The 10-month-old emperor penguin that wound up on a New Zealand beach is getting its x-ray results back today. The good people at the Wellington Zoo expect the penguin to make a full recovery, and will keep it until he does. Good thing too, because once it's well, it's going to have to swim home.

Wildlife officials announced the decision today, after an advisory group headed by the Department of Conservation informed them that emperor penguins this age are usually found north of Antarctica on pack ice and in the open ocean. So, logistically, they'll have to transport the penguin part way by releasing it in the Southern Ocean, southeast of New Zealand.

Officials aren't certain how far the young one will have to swim to find its way home.


June 28, 2011
New Zealand's Stranded Baby Penguin Recovering From Surgery

Update: It's been a long week for the 10-month-old baby penguin that somehow made its way through Antarctic waters and onto Peka Peka beach in New Zealand. First, wildlife officials were hesitant to intervene. Then, the penguin grew lethargic and became ill after confusing sand and driftwood for snow and food. Then, it was transported in the back of a truck filled with ice to the Wellington Zoo. And now, it's recovering from endoscopic surgery to remove the sand and bits of wood from its stomach.

Thankfully, the penguin has a lot to look forward to. While it's not out of the woods just yet, its health seems to be improving. And, if all goes well, a businessman in the region has offered to ship the penguin back to the sub-Antarctic in February (if the zoo doesn't ship him there first).

For now, the penguin is filling up on fish slurry and keeping cool in a room chilled to about 8C, and is catching some Zzz's on a bed of ice.

June 24, 2011
Update: Lost Penguin Gets New Home

Remember the little penguin that lost its way in the waters off Antarctica and wound up on a beach in New Zealand? Wildlife officials had planned on letting nature take its course, after deciding that transporting him back to Antarctica was too risky.

But now, they seem to have had a change of heart.

The penguin's health was getting worse as it kept mistaking sand and wood for snow and food, and officials feared he might die without their help. Today, they decided to move the penguin from Peka Peka Beach into a tub of ice in the back of a truck for a 65-kilometre trip to the Wellington Zoo. They're hoping they can nurse him back to health before releasing him into the wild.

June 22, 2011
Lost New Zealand Penguin Forced To Find Its Own Way Home

For the first time in more than 44 years, an Emperor penguin has shown up on a beach in New Zealand. The 10-month old baby must have taken a wrong turn while searching for squid and krill, and wound up 3,200 kilometres away from its Antarctic home. Experts say this journey is quite a feat, considering the penguin could have caught any number of diseases by swimming through warmer waters. The penguin appears to be well fed, but is struggling to cope in its new surroundings. While it can drink salt water, it's been seen eating wet sand, mistaking it for snow.
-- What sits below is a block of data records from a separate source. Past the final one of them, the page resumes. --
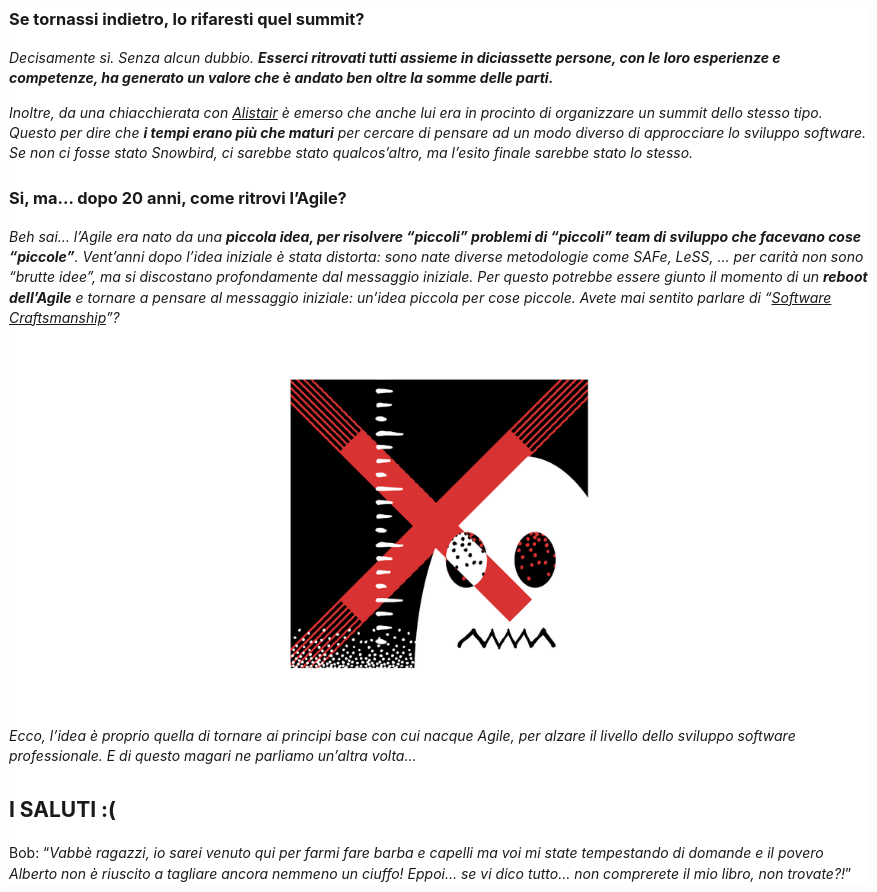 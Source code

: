### Se tornassi indietro, lo rifaresti quel summit?

_Decisamente sì. Senza alcun dubbio. **Esserci ritrovati tutti assieme in diciassette persone, con le loro esperienze e competenze, ha generato un valore che è andato ben oltre la somme delle parti.**_

_Inoltre, da una chiacchierata con [Alistair](https://en.wikipedia.org/wiki/Alistair_Cockburn) è emerso che anche lui era in procinto di organizzare un summit dello stesso tipo. Questo per dire che **i tempi erano più che maturi** per cercare di pensare ad un modo diverso di approcciare lo sviluppo software. Se non ci fosse stato Snowbird, ci sarebbe stato qualcos’altro, ma l’esito finale sarebbe stato lo stesso._


### Si, ma… dopo 20 anni, come ritrovi l’Agile?

_Beh sai… l’Agile era nato da una **piccola idea, per risolvere “piccoli” problemi di “piccoli” team di sviluppo che facevano cose “piccole”**. Vent’anni dopo l’idea iniziale è stata distorta: sono nate diverse metodologie come SAFe, LeSS, … per carità non sono “brutte idee”, ma si discostano profondamente dal messaggio iniziale. Per questo potrebbe essere giunto il momento di un **reboot dell’Agile** e tornare a pensare al messaggio iniziale: un’idea piccola per cose piccole. Avete mai sentito parlare di “[Software Craftsmanship](https://manifesto.softwarecraftsmanship.org/.)”?_

<figure style="text-align:center"><img src="/assets/images/post-content/storia-manifesto-agile/agile-story_ghost.png" alt="futurespettiva" /></figure>

_Ecco, l’idea è proprio quella di tornare ai principi base con cui nacque Agile, per alzare il livello dello sviluppo software professionale. E di questo magari ne parliamo un’altra volta…_

## I SALUTI :(

Bob: “_Vabbè ragazzi, io sarei venuto qui per farmi fare barba e capelli ma voi mi state tempestando di domande e il povero Alberto non è riuscito a tagliare ancora nemmeno un ciuffo! Eppoi… se vi dico tutto… non comprerete il mio libro, non trovate?!_”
Wildlife officials say they won't interfere with the penguin, and won't help it find its way home. They plan to "let nature take its course" for a few reasons: it's dark almost 24 hours a day in Antarctica right now, it's difficult to travel in those conditions, and they don't want to introduce any new illnesses the penguin might have picked up into the Antarctic penguin colony. Let's hope the little one finds its way back home.